> [PROBLEM REQUIREMENTS]: Nothing but the text should be carried over: reproduce all the data exactly and leave out every image.

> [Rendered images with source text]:
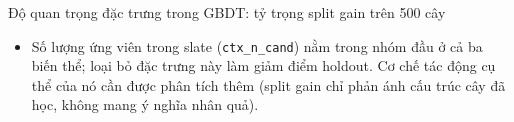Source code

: \documentclass[aspectratio=169,t]{beamer}
\newcommand{\code}[1]{\texttt{#1}}
\begin{document}
\begin{frame}[shrink]{Độ quan trọng đặc trưng trong GBDT: tỷ trọng split gain trên 500 cây}
\begin{itemize}
  \item Số lượng ứng viên trong slate (\code{ctx\_n\_cand}) nằm trong nhóm đầu ở cả ba biến thể; loại bỏ đặc trưng này làm giảm điểm holdout. Cơ chế tác động cụ thể của nó cần được phân tích thêm (split gain chỉ phản ánh cấu trúc cây đã học, không mang ý nghĩa nhân quả).
\end{itemize}
\par\kern0pt%
\end{frame}

\end{document}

> [SOLUTION TO THIS PROBLEM]:
Source code

: \documentclass[aspectratio=169,t]{beamer}
\newcommand{\code}[1]{\texttt{#1}}
\begin{document}
\begin{frame}[shrink]{Độ quan trọng đặc trưng trong GBDT: tỷ trọng split gain trên 500 cây}
\begin{itemize}
  \item Số lượng ứng viên trong slate (\code{ctx\_n\_cand}) nằm trong nhóm đầu ở cả ba biến thể; loại bỏ đặc trưng này làm giảm điểm holdout. Cơ chế tác động cụ thể của nó cần được phân tích thêm (split gain chỉ phản ánh cấu trúc cây đã học, không mang ý nghĩa nhân quả).
\end{itemize}
\par\kern0pt%
\end{frame}

\end{document}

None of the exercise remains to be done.